→ AIM OF THE TASK
Hunt through the entries for the word "github" and copy each line in which it appears.

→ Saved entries
BEGIN
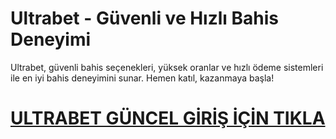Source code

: # Ultrabet - Güvenli ve Hızlı Bahis Deneyimi
Ultrabet, güvenli bahis seçenekleri, yüksek oranlar ve hızlı ödeme sistemleri ile en iyi bahis deneyimini sunar. Hemen katıl, kazanmaya başla!
# <a href="https://cutt.ly/1eLM8j0F">ULTRABET GÜNCEL GİRİŞ İÇİN TIKLA</a>
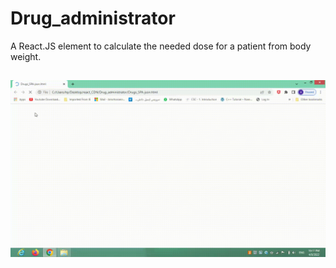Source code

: # Drug_administrator
A React.JS element to calculate the needed dose for a patient from body weight. 
## 
![](https://github.com/amir1715/Drug_administrator/blob/master/img/demo.gif)
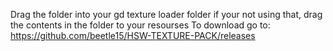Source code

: Drag the folder into your gd texture loader folder
if your not using that, drag the contents in the folder to your resourses
To download go to: https://github.com/beetle15/HSW-TEXTURE-PACK/releases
END
→ EXERCISE SOLUTION
![](https://github.com/amir1715/Drug_administrator/blob/master/img/demo.gif)
To download go to: https://github.com/beetle15/HSW-TEXTURE-PACK/releases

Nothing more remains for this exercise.